England Point Prevalence Survey (PPS)

It is reported that on any given day, approximately 80 000 patients have at least one healthcare-associated infection (HAI), i.e. one in 18 patients in a European hospital (ECDC).

ECDC’s point prevalence survey (PPS) of healthcare-associated infections (HAIs) and antimicrobial use is the largest survey of its kind ever performed in Europe (with more than 1 000 hospitals in 33 countries). In England this survey was commissioned by PHE . The survey was conducted from 2011-2012. The survey confirms that HAIs represent a major public health problem. The final report was published in 2016.

One of the major findings of this report was the higher prevalence of HAI in ITU’s across Europe:

“The prevalence of HAIs varied from 4.8% (median HAI prevalence 3.9%, IQR 1.9–6.1%) in primary hospitals to 7.2% (median HAI prevalence 6.9% IQR 4.0–9.7%) in tertiary hospitals. HAI prevalence was highest in patients admitted to ICU, where 19.5% patients had at least one HAI compared with 5.2% on average for all other specialties combined.”

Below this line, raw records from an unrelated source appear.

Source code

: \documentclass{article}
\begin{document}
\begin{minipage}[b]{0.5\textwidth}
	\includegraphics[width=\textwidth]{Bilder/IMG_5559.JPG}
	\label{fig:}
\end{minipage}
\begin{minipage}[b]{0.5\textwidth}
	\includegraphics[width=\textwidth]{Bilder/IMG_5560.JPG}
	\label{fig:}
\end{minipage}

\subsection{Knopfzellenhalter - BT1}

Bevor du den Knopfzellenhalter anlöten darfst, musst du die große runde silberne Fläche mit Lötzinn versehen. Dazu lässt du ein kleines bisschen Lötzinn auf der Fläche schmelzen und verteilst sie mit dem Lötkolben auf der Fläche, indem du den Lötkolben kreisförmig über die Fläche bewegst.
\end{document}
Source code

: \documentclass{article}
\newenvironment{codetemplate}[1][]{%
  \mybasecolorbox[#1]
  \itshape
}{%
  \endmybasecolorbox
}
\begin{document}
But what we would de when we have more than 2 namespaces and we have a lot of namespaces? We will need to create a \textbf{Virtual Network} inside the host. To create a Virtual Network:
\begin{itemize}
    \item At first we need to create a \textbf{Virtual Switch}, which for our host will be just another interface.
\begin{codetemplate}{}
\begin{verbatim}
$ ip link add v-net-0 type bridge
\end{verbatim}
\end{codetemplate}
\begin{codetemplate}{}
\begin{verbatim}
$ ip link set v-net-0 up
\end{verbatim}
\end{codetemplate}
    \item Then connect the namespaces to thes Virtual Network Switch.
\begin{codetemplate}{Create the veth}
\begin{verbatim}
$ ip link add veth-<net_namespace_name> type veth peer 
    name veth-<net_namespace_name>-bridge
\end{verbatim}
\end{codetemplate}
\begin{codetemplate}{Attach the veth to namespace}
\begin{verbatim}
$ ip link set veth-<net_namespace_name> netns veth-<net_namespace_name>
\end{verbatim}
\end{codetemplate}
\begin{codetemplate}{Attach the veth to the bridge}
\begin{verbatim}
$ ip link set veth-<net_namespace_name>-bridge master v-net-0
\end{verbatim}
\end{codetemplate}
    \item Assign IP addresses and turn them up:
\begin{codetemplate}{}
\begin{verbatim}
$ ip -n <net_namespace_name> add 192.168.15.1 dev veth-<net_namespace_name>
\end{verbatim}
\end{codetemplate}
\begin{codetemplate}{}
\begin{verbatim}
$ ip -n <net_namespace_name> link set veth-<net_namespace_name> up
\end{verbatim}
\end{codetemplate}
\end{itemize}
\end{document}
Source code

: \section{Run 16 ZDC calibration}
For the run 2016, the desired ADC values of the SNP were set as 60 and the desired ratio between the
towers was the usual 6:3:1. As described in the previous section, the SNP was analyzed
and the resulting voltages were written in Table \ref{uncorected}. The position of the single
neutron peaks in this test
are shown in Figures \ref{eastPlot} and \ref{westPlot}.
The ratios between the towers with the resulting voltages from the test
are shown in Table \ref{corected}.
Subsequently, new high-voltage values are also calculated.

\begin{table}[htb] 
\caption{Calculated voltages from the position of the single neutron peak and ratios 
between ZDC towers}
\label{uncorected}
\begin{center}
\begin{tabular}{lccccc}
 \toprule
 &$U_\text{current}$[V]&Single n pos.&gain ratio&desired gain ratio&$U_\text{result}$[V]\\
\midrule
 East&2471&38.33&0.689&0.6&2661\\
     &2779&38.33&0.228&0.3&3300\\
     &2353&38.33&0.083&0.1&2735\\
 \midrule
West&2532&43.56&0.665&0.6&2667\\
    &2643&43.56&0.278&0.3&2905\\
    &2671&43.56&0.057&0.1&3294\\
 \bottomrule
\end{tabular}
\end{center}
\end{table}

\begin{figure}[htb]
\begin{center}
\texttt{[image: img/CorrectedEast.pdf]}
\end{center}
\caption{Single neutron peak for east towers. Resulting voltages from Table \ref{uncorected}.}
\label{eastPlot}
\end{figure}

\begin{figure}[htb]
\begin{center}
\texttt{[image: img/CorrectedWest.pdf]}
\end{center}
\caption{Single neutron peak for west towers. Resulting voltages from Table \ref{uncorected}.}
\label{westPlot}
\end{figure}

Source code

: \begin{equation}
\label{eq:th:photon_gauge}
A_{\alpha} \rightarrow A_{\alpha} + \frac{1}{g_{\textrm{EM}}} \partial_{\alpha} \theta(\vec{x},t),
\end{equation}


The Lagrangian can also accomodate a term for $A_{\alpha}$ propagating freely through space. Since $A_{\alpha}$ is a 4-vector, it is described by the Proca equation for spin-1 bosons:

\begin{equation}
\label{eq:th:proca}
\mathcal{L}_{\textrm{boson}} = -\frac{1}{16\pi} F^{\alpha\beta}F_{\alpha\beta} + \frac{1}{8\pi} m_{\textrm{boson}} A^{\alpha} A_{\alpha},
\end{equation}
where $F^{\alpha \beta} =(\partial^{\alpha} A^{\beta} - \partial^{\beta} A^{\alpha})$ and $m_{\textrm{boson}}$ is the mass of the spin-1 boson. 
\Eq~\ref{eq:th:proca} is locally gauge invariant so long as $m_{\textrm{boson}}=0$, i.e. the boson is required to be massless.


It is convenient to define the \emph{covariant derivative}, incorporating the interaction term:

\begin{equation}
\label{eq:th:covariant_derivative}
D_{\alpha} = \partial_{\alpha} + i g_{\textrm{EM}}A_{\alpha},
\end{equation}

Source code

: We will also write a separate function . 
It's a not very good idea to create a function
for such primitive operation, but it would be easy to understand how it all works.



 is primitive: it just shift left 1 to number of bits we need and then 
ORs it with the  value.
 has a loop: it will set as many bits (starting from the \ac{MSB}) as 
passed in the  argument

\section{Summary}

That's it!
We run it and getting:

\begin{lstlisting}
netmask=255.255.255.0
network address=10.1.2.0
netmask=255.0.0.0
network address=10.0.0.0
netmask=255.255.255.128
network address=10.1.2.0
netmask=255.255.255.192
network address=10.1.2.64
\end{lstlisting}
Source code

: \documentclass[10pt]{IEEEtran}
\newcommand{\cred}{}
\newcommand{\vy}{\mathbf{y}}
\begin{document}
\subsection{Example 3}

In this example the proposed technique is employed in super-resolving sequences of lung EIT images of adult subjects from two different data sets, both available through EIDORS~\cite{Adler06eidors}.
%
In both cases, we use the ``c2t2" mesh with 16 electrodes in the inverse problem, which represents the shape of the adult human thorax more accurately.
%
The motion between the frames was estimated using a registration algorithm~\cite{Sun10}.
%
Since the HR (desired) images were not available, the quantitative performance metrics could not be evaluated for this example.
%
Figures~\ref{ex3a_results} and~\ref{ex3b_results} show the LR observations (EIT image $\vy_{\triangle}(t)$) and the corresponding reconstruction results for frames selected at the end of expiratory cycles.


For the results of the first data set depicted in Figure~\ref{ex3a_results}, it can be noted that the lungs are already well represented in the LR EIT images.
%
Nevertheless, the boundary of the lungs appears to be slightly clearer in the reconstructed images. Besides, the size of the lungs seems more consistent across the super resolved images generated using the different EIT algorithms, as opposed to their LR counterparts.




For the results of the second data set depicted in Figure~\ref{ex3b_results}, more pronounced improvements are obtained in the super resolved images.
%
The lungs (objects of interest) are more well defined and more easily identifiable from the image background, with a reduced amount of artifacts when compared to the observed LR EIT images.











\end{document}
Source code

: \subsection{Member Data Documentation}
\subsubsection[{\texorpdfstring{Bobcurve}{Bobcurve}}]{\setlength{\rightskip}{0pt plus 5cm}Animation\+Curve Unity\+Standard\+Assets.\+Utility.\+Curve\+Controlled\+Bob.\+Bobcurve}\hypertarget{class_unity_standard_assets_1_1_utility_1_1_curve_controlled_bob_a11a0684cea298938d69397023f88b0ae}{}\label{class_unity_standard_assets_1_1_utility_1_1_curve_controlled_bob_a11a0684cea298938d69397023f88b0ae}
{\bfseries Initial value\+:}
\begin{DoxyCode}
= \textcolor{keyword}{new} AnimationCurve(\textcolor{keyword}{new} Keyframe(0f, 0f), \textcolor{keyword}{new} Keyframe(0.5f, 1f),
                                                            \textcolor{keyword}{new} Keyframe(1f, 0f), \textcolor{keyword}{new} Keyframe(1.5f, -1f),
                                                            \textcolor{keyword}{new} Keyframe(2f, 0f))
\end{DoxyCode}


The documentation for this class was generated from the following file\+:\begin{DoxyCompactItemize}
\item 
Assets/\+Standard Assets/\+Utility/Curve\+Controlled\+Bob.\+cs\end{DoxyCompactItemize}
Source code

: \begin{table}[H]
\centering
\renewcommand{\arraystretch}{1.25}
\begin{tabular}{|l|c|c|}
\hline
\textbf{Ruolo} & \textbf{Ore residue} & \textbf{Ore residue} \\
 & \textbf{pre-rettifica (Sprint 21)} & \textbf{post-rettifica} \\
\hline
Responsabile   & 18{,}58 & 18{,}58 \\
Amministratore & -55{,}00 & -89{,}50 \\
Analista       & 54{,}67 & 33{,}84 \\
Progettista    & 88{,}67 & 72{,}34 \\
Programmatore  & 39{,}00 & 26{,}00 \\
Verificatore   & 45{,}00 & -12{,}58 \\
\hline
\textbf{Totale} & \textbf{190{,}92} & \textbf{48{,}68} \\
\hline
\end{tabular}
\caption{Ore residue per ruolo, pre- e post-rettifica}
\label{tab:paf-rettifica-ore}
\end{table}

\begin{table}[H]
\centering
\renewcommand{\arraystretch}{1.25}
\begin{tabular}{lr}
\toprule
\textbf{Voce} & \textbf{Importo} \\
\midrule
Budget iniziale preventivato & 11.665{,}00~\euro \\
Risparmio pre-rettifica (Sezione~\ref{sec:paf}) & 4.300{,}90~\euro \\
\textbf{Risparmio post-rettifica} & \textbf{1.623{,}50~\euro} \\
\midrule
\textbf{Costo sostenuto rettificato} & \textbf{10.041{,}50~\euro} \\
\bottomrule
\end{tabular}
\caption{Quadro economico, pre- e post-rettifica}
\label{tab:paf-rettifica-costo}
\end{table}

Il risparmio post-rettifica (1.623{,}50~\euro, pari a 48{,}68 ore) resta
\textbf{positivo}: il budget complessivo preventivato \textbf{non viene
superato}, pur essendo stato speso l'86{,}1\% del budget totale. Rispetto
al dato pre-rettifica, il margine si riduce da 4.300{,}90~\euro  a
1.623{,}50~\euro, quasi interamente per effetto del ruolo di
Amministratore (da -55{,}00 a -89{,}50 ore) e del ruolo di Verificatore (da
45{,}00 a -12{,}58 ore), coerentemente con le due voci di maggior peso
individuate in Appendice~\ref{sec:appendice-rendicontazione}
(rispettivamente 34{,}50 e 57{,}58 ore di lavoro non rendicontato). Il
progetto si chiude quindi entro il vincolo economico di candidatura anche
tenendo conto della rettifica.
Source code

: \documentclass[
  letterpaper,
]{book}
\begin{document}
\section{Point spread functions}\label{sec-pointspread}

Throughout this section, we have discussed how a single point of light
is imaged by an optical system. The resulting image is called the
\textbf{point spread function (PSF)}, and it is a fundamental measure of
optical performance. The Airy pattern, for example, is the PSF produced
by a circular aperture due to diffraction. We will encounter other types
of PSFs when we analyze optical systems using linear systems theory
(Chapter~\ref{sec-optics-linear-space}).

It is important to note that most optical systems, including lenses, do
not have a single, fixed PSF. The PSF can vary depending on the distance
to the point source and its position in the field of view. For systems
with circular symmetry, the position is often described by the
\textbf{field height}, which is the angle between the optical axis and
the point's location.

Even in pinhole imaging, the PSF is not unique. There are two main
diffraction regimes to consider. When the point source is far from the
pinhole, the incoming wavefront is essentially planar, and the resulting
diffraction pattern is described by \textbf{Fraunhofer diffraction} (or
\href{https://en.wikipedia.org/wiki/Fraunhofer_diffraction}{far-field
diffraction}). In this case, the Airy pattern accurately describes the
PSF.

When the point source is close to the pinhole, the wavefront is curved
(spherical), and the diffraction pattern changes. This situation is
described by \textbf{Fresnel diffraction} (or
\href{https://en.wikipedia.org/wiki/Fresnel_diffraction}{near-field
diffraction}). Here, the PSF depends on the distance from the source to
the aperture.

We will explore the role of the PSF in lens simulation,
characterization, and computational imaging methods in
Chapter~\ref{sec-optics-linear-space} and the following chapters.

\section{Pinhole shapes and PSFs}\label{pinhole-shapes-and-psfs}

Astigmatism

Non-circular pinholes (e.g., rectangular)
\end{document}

FICM ICCQIP:https://www.ficm.ac.uk/ICCQIP

Matching Michigan Study

‘Matching Michigan’: a 2-year stepped interventional programme to minimise…

Matching Michigan

The matching Michigan study was a four cluster, 2-year programme, run in England from April 2009 to the end of March 2011. It aimed to minimise CVC-BSI rates in adult and paediatric ICUs in England to at least the mean level (1.4 per 1000 CVC-patient days), as seen in the Michigan-Keystone project. A total of 215 out of 223 ICUs in England participated in this 2 year study, evaluating technical and non-technical (behavioural) interventions to prevent CVC-BSIs in adult and paediatric ICUs.

The study observed the mean CVC-BSI rate decrease over 20 months from 3.7 in the first cluster to 1.48 CVC-BSIs/1000 CVC-patient days (p<0.0001) for all clusters combined, and from 5.65 to 2.89 (p=0.625), in adult and paediatric units, respectively.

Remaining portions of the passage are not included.